Exercise goal
Set down exactly the lines running from the line with "- Launch sample" to the end of the listing below, both ends included.

┄┄┄┄┄┄

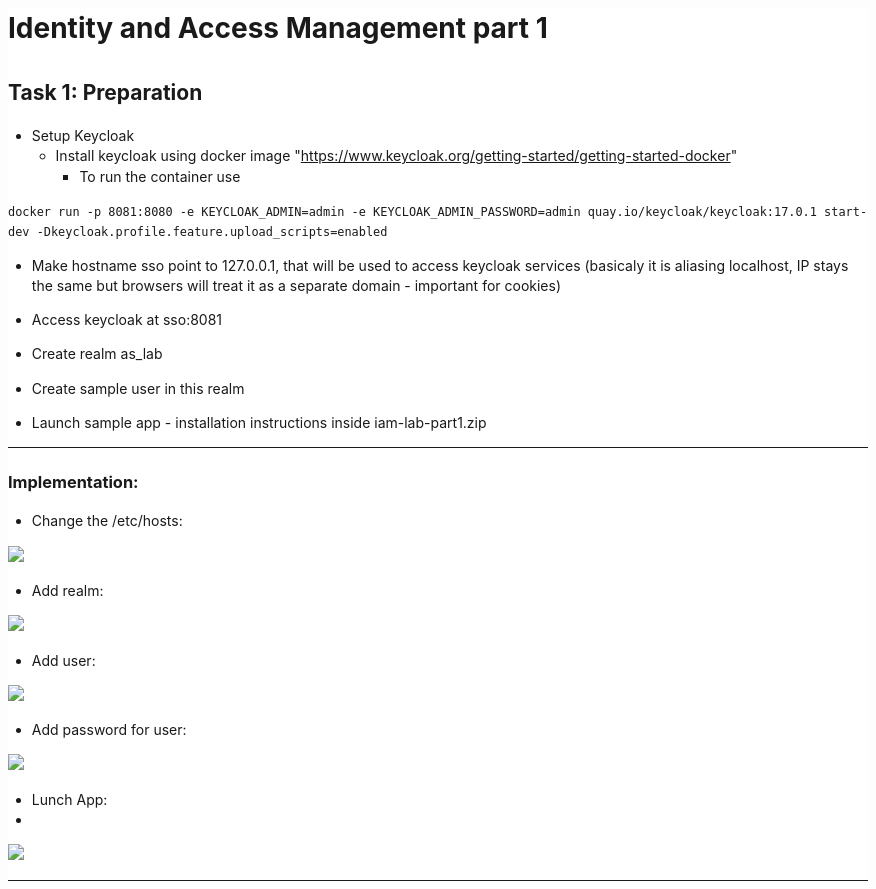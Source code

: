 # Identity and Access Management part 1

## Task 1: Preparation

- Setup Keycloak
    - Install keycloak using docker image "https://www.keycloak.org/getting-started/getting-started-docker"
        - To run the container use

```
docker run -p 8081:8080 -e KEYCLOAK_ADMIN=admin -e KEYCLOAK_ADMIN_PASSWORD=admin quay.io/keycloak/keycloak:17.0.1 start-dev -Dkeycloak.profile.feature.upload_scripts=enabled
```
 
- Make hostname sso point to 127.0.0.1, that will be used to access keycloak services (basicaly it is aliasing localhost, IP stays the same but browsers will treat it as a separate domain - important for cookies)
- Access keycloak at sso:8081
- Create realm as_lab
- Create sample user in this realm

- Launch sample app - installation instructions inside iam-lab-part1.zip

-----------------


### Implementation:


- Change the /etc/hosts:

![](https://i.imgur.com/HPOt5CO.png)

- Add realm:


![](https://i.imgur.com/e6iISTR.png)
    
- Add user:

    
![](https://i.imgur.com/qZNhNjq.png)
    
- Add password for user:
    
![](https://i.imgur.com/8BLkmAB.png)
    
- Lunch App:
- 
![](https://i.imgur.com/HmdPSDq.png)
  
    
    
----------------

┄┄┄┄┄┄

Result
- Launch sample app - installation instructions inside iam-lab-part1.zip

-----------------


### Implementation:


- Change the /etc/hosts:

![](https://i.imgur.com/HPOt5CO.png)

- Add realm:


![](https://i.imgur.com/e6iISTR.png)
    
- Add user:

    
![](https://i.imgur.com/qZNhNjq.png)
    
- Add password for user:
    
![](https://i.imgur.com/8BLkmAB.png)
    
- Lunch App:
- 
![](https://i.imgur.com/HmdPSDq.png)
  
    
    
----------------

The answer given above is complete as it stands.